Reputation: 2717
I need to write a client server application in perl. Many clients will send requests and will be handled via server.
What is best approach to develop such client server application. I searched web and found LWP and IO::Socket as possible contenders.
What is best approach to handle multiple clients? Is this to fork seperate process or use threads to handle many clients.
This is my first time with client-server programming on perl so confused.
Upvotes: 1
Views: 398
Reputation: 53488
OK, so - the problem with handling multiple concurrent clients is that you need to handle the asychronous incoming data. Normally - reading from a socket (or filehandle) is a blocking operation, which means one client will 'shut out' the others.
There's two major approaches to handling this - one is to read in a nonblocking fashion from your file descriptors, using something like IO::Select
and can_read
- then you test which of your sockets has pending IO, process it and repeat.
From the docs:
use IO::Select;
use IO::Socket;
$lsn = IO::Socket::INET->new( Listen => 1, LocalPort => 8080 );
$sel = IO::Select->new($lsn);
while ( @ready = $sel->can_read ) {
foreach $fh (@ready) {
if ( $fh == $lsn ) {
# Create a new socket
$new = $lsn->accept;
$sel->add($new);
}
else {
# Process socket
# Maybe we have finished with the socket
$sel->remove($fh);
$fh->close;
}
}
}
Or you can multiprocess using threads
or forks
- when you do this, you 'split' your process, and run separate instances, each responsible for a single client.
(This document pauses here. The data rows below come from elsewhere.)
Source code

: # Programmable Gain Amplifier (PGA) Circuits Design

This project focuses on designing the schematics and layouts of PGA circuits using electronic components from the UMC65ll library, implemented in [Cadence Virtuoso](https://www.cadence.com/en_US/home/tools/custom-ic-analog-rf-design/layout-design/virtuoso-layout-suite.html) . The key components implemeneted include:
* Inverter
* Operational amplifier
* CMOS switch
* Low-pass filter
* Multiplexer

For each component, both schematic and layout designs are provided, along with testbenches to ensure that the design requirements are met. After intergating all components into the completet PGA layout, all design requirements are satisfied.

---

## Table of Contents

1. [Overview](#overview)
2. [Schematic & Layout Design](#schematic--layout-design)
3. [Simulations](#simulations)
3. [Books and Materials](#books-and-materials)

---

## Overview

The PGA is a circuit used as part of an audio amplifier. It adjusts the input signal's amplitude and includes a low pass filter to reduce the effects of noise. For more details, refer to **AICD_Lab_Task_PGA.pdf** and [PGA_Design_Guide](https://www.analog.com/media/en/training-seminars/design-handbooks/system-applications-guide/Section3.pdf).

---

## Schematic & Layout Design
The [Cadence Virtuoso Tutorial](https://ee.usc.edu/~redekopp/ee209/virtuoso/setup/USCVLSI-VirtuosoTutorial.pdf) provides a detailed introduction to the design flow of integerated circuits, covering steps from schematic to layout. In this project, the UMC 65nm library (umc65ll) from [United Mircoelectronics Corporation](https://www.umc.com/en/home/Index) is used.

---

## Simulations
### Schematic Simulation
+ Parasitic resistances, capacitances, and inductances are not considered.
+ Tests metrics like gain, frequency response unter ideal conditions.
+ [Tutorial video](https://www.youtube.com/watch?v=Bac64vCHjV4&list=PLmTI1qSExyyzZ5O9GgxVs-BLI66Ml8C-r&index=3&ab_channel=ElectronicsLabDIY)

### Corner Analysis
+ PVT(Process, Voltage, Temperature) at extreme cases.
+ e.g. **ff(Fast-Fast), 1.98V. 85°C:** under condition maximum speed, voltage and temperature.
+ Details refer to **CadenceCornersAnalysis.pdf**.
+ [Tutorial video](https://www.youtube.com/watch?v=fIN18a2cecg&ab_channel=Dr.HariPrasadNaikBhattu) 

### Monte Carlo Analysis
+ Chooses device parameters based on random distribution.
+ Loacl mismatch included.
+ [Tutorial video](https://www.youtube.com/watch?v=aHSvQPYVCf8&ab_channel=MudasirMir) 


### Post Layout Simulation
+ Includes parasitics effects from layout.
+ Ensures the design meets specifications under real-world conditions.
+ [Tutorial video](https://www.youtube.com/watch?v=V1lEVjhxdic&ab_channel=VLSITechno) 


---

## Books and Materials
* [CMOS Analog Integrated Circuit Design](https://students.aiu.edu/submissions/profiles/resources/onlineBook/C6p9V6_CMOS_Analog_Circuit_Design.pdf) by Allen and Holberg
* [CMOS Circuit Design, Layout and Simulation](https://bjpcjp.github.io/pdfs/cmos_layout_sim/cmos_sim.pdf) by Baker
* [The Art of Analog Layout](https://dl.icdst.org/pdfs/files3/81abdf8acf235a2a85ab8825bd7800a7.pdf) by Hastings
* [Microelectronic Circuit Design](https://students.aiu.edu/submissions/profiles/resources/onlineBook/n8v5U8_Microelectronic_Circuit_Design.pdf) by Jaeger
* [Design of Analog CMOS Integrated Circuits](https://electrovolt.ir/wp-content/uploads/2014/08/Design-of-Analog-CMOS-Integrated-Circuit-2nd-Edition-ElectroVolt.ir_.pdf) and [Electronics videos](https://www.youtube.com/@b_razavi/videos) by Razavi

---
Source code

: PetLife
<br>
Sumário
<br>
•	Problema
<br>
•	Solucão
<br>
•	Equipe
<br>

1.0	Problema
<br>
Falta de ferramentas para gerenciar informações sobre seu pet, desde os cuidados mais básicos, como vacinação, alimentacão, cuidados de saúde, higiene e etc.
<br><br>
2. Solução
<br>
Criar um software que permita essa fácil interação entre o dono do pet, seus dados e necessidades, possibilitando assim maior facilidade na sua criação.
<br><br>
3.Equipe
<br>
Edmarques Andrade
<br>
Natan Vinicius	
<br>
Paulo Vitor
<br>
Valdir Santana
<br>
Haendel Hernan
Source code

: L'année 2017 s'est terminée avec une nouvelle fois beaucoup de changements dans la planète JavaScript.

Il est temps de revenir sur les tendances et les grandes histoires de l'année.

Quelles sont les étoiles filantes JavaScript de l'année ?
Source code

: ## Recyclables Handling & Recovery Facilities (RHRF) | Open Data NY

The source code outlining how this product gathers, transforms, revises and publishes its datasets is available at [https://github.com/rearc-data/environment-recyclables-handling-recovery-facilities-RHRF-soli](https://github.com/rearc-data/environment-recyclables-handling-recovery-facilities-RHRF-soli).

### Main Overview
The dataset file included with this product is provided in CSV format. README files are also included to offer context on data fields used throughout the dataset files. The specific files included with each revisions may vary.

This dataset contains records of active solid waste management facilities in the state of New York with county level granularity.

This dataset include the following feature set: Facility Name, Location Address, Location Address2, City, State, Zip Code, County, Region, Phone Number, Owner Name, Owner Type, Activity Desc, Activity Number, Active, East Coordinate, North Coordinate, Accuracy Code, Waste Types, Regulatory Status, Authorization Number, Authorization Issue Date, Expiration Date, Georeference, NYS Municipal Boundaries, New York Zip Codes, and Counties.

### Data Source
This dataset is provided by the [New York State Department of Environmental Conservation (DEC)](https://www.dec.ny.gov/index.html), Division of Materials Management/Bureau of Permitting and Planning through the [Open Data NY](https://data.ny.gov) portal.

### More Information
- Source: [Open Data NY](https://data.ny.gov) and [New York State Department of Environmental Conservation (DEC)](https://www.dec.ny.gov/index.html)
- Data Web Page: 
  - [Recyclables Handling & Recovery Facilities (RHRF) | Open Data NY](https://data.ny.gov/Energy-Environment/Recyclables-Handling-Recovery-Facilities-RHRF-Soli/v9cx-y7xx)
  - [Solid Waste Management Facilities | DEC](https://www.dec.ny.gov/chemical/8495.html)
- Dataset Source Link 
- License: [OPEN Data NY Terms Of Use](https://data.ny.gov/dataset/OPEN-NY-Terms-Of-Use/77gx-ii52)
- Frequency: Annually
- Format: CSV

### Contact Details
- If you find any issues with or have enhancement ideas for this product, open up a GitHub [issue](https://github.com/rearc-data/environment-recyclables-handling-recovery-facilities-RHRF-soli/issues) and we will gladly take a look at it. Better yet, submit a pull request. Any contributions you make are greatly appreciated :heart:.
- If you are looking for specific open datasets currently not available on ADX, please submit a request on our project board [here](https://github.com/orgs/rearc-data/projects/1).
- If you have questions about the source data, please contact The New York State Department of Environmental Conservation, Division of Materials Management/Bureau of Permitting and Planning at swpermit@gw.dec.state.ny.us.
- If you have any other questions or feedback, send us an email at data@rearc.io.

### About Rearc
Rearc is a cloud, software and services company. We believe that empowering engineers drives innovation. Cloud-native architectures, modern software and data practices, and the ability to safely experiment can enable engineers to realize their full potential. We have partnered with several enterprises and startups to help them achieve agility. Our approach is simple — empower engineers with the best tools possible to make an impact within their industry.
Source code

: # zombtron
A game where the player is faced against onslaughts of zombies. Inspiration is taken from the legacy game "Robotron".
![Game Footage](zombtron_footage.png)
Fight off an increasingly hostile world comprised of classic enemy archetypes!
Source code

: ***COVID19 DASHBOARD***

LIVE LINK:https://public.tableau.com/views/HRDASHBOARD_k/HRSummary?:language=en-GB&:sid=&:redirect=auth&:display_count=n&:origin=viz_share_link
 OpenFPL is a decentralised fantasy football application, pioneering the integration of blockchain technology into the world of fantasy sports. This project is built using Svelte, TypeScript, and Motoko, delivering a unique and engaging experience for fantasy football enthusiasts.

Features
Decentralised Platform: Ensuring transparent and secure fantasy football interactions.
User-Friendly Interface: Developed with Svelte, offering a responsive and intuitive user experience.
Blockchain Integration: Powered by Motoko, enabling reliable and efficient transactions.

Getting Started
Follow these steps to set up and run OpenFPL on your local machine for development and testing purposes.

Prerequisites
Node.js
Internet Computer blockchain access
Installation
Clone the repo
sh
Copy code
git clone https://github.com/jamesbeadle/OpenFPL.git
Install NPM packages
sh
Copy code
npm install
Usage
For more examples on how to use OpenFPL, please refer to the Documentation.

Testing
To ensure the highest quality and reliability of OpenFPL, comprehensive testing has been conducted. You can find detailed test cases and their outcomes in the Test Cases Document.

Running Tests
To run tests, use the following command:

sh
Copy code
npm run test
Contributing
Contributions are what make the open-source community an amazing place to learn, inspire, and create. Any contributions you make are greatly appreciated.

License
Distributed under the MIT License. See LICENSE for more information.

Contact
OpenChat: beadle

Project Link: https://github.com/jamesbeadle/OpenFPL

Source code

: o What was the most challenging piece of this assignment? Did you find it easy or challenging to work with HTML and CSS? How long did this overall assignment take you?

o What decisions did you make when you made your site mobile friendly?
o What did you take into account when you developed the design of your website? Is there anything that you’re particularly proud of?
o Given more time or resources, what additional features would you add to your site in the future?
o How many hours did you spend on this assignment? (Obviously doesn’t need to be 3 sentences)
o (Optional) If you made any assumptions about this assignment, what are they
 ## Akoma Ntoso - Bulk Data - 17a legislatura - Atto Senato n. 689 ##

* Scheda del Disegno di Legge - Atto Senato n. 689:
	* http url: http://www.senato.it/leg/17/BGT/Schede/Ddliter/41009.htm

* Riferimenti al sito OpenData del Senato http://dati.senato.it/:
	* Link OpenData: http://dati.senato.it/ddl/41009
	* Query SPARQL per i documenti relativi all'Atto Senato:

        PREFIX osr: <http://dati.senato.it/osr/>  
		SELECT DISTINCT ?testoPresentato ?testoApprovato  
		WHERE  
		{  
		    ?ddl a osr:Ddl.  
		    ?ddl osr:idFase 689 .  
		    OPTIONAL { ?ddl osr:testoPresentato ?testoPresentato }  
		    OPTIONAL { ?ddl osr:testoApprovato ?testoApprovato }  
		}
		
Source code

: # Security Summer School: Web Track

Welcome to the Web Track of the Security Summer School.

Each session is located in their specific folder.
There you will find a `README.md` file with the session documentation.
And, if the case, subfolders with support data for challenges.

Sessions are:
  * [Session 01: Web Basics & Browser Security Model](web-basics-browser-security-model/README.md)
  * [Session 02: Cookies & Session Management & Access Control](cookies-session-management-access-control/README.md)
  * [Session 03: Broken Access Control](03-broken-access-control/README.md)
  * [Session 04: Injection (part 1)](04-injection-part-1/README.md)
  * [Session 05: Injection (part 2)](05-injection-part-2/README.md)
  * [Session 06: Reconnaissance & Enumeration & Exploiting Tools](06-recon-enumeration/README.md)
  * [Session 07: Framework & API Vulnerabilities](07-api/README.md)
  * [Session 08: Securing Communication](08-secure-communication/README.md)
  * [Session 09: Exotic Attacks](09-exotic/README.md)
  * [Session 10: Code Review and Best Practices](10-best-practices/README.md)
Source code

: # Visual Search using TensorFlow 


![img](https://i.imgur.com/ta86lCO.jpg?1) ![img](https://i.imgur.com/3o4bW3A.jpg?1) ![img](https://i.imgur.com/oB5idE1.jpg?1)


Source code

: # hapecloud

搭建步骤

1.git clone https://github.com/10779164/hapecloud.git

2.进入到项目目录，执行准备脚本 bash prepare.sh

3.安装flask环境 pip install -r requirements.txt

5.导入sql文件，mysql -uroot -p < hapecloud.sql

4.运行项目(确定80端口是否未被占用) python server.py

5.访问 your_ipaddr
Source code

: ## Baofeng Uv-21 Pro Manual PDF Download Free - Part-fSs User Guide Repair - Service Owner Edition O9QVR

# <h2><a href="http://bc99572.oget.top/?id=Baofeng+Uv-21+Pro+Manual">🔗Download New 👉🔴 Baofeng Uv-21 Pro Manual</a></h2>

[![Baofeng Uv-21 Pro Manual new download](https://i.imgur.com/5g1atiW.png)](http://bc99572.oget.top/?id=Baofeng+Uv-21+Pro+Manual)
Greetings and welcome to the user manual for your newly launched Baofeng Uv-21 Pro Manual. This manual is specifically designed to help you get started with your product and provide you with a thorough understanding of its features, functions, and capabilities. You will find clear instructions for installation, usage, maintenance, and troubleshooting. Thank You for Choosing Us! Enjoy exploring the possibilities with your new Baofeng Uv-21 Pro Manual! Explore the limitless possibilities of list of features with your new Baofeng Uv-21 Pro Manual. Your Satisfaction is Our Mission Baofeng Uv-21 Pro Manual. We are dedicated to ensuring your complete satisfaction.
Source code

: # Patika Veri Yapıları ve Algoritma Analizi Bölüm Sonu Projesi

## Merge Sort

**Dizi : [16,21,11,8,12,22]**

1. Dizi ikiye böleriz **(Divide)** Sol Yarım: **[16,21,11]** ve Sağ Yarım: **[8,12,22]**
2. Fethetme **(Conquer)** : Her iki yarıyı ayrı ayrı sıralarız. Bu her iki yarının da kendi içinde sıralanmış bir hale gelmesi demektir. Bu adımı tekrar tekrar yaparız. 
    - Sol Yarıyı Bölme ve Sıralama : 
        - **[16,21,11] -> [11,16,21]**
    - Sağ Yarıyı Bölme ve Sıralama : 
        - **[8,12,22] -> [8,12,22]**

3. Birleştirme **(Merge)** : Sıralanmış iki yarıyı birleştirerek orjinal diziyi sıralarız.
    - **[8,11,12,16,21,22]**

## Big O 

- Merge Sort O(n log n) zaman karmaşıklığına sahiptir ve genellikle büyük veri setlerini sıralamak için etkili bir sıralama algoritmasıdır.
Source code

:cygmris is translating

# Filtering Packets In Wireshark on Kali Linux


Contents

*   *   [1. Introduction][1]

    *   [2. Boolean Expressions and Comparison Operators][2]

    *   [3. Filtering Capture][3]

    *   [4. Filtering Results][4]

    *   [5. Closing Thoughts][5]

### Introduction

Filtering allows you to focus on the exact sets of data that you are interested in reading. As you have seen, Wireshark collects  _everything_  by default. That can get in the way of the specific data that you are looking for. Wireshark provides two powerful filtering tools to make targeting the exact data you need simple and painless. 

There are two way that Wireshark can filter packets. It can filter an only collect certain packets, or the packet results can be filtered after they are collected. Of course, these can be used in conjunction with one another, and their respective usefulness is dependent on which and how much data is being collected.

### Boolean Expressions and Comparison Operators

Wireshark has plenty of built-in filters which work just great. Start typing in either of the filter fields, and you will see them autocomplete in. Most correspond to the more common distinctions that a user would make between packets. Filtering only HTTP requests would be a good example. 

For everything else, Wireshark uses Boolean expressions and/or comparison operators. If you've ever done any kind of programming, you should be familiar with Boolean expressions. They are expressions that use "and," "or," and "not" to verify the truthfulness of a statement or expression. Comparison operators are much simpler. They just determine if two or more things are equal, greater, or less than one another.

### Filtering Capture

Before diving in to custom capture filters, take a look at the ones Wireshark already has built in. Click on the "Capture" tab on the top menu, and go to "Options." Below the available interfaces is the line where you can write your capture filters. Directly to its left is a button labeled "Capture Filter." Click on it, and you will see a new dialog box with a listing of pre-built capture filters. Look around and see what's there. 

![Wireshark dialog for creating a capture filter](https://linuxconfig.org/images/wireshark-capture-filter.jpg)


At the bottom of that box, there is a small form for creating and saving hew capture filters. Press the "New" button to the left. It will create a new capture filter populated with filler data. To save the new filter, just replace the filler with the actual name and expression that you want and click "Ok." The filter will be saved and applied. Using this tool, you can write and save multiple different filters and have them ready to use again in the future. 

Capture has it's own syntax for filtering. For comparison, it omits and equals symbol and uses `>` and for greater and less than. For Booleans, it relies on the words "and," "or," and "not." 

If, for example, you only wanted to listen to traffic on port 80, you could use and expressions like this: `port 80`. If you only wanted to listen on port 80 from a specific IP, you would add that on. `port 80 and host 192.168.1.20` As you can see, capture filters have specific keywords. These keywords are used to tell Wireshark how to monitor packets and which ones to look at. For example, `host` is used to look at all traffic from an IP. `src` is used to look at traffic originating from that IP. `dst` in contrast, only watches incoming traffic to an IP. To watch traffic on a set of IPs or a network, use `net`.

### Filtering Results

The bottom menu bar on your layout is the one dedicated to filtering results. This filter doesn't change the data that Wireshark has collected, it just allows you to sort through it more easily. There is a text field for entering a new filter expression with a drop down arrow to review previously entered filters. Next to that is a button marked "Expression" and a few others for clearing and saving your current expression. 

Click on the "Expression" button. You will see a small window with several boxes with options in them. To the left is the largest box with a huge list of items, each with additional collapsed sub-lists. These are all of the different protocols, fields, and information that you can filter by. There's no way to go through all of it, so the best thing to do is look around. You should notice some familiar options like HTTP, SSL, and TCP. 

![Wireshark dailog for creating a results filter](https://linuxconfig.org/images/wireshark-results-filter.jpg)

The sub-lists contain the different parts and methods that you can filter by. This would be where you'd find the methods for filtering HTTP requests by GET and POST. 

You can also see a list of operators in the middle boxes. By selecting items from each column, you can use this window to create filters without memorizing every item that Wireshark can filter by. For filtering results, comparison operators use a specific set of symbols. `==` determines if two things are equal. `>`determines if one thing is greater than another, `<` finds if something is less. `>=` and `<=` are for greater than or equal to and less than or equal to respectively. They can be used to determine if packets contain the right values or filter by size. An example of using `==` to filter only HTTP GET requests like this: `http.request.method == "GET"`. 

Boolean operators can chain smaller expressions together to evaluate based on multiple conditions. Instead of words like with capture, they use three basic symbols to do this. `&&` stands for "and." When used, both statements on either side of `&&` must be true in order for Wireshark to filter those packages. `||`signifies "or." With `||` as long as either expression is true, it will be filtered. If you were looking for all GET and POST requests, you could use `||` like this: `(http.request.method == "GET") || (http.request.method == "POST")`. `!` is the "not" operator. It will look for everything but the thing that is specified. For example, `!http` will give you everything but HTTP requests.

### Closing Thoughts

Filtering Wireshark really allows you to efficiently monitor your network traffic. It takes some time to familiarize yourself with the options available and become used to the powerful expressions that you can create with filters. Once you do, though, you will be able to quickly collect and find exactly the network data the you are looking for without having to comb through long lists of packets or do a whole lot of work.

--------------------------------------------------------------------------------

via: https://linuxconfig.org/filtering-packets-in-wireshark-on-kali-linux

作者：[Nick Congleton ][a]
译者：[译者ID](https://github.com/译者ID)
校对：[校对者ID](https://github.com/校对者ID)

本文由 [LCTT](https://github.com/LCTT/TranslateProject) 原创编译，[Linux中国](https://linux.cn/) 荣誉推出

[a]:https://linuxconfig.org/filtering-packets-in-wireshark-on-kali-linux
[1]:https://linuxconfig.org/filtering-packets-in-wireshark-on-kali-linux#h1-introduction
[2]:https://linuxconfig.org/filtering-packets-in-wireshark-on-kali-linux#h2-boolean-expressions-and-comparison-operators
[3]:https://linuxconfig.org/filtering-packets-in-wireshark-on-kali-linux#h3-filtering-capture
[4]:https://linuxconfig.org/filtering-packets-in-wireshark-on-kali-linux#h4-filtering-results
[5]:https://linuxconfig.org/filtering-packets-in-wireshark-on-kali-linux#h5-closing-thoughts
Which of these approaches you take depends very much on what you're trying to accomplish. fork
is especially good for fast efficient start up, because it's implemented natively on POSIX operating systems. However it's not as friendly for doing interprocess communication (IPC) so if your clients need to communicate... personally, I wouldn't.
As noted in the comments - some basic forking code can be found in perlipc
Threading is similar to forking - it's not recommended by the perl documentation, because it's not lightweight. But it does make the process of communicating between your threads quite a bit easier. I would suggest if you do this, you look at threads
, threads::shared
and Thread::Queue
.
Using a non blocking read approach means you can potentially do all this without having to fork or thread at all, but it only really works if you're doing 'little' things each iteration - each incoming client will stall whilst you process the next, which can mean more latency. (This may not matter though).